I think great cartoon violence is MORE shocking that the real thing is in movies or TV. It makes us confront our humanity in unusual ways in a strange context, which makes it more uncomfortable. R&S makes me squirm WAY more than most serious films dealing with violence. I find one scene (you know the one) in "Stimpy's Fan Club" HORRIFYING. Difficult to watch. Kind of funny, but I can't laugh at it. I'm 20 years old and I've watched some pretty grisly R-rated movies. Not the same. They were even GOOD movies.


Zoran Taylor said...


So here's an alternate theory: Maybe the real secret is to hit both buttons at once, to be at once more and less real than real, and in different ways. Dark, violent, sick and/or perverse scenes in Clampett cartoons and in many of your own are, as you say, obviously over-the-top and silly in certain ways, yet they also hit a nerve of real shock which is not usually touched and is thus less RECOGNIZABLE than the one that has been stabbed so many times by so many action/horror/crime films that it's almost dead. This BTW goes some way towards explaining the backlash against APC: What I think a lot of fans (myself included) kinda missed in that was the feeling of one's HIDDEN buttons being pushed by inexplicable, irrational shock rather than the more obvious kind. A great example of that within APC itself, just to flip the script for a moment: Stimpy on the roof. 'Nuff said. Actually, "Altruists" is the exception - it is CRAMMED full of exactly what I'm talking about.

*Sorry for the long comment - I know your rule, I try not to do this often.*

Beef Witted Klingon said...

I really prefer the older Daffy Duck when he was just insane and laughin/smilin when someone was after him with an ax. Now his character is alot more grumpy and pessimistic. Every thing seems to get under his skin nowadays. I still like him but in alot of ways he's a totally diff character. It's always funny when he gets his bill shot off though...

Daniel Huertas said...

I am loving this post so much... this reminded me how much and why i loved cartoons when i was a kid... now i am an animator but with all the restrictions we have nowadays.. this kinda clips just boost me up! :)

thanks for sharing!

Sven Hoek said...

All of those Golden sets seem like they picked the cartoons at random. Strange.

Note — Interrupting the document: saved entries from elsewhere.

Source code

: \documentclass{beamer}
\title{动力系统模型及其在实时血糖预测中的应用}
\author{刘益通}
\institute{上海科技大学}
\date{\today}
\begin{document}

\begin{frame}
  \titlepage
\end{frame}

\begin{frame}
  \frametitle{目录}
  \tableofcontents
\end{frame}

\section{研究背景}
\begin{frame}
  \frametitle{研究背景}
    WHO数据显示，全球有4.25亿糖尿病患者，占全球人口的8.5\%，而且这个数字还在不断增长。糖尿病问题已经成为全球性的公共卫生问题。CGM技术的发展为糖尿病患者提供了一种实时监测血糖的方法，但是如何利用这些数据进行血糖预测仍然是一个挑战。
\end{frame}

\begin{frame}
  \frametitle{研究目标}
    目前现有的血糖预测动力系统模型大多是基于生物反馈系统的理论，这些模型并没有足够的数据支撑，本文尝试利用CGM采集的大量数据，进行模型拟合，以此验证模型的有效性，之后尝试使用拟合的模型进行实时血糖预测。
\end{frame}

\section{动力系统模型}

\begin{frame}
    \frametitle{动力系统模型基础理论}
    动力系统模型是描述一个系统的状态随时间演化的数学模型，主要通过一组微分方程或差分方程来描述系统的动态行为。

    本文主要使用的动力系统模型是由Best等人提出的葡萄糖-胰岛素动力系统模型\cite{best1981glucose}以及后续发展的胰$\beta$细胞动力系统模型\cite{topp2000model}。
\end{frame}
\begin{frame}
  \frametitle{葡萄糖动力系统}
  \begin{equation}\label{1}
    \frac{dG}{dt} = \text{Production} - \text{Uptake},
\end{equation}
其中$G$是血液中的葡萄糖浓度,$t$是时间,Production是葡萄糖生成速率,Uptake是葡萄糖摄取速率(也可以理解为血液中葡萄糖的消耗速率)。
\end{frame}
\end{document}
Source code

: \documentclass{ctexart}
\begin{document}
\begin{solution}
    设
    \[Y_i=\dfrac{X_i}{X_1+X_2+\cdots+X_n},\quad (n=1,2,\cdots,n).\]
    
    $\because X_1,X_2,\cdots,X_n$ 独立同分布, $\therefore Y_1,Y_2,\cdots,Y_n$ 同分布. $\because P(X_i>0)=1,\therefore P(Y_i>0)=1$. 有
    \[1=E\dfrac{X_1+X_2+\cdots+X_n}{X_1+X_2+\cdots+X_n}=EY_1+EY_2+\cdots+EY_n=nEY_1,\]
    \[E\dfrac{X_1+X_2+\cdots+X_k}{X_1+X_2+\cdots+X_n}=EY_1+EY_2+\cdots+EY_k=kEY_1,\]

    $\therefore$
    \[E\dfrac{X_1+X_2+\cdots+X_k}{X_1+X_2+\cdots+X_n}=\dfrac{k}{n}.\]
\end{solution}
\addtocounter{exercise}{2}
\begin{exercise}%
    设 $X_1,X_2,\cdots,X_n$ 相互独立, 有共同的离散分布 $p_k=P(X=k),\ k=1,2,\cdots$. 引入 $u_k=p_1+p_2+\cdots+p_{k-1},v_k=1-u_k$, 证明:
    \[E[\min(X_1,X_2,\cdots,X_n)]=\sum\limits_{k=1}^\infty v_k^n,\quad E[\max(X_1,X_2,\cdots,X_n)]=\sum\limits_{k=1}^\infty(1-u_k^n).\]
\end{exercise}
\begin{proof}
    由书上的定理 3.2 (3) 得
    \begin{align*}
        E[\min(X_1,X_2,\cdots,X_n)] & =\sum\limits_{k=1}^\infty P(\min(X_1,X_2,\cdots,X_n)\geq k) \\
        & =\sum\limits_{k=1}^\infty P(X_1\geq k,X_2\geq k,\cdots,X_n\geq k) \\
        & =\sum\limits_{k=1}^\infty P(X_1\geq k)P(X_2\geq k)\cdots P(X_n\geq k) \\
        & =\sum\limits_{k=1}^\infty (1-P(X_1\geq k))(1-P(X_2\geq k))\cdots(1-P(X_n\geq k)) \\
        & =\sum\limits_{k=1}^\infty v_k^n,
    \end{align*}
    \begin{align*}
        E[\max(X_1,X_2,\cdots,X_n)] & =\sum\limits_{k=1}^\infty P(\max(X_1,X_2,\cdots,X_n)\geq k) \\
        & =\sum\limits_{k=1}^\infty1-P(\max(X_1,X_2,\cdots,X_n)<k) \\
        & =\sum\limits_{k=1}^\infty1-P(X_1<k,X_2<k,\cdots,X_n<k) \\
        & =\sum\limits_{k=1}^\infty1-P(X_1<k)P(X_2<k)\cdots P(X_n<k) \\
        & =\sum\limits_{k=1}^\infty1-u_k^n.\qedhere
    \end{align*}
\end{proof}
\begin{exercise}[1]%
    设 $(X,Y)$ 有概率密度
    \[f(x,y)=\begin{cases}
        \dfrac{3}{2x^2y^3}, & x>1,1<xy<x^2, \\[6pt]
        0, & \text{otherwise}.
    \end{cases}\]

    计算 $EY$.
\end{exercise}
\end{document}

A great cartoon would be the old Daffy meeting the newer grumpy daffy. He went from being the instigator to the fall guy.

Captain Karanga said...

I wish they would release that set in the UK, it seems to have a much better collection than the previous release.

Milton Gray said...


Brandon Lyon said...

Speaking of damn weird.. Daffy seems to grow a fifth finger when he holds his finger to his bill right before he sinks his head into his neck. Then the finger morphs away within a few more frames.

Loren Broaddus said...

Hey John just wondering, I'm making a cartoon with a plotline much like "The Cagey Canary" or "Hiss and Make Up" and there's a scene where a cat tries to frame a dog for giving him rabies (think back to the scene in "Hiss and Make Up" where the dog imitates a fight between the cat and the canary, sorry if you've never seen it). My question is, I'm wondering if that is at all offensive material, and if it is, whether or not I should use this method.